* _Task prompt_: Copy exactly, and copy only, the lines from the one bearing "processing<br>" through the final line of the records.

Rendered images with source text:

........

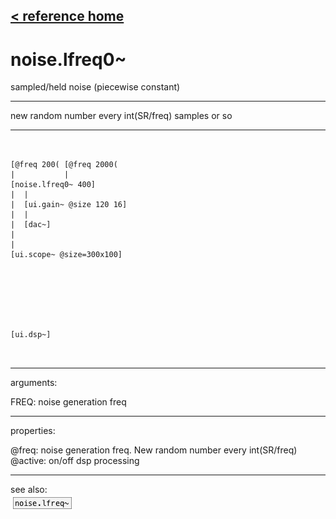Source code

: [< reference home](ceammc_lib.html)
---

# noise.lfreq0~


sampled/held noise (piecewise constant)

---

new random number every int(SR/freq) samples or so
<br>


---


```


[@freq 200( [@freq 2000(
|           |
[noise.lfreq0~ 400]
|  |
|  [ui.gain~ @size 120 16]
|  |
|  [dac~]
|
|
[ui.scope~ @size=300x100]







[ui.dsp~]

            
```

---
arguments:

FREQ: noise generation freq<br>

---
properties:

@freq: noise
            generation freq. New random number every int(SR/freq)<br>
@active: on/off dsp
            processing<br>

---
see also:<br>
[![noise.lfreq~](img/object_noise.lfreq~.png)](noise.lfreq~.html)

........

* _Solution for this exercise_:
            processing<br>

---
see also:<br>
[![noise.lfreq~](img/object_noise.lfreq~.png)](noise.lfreq~.html)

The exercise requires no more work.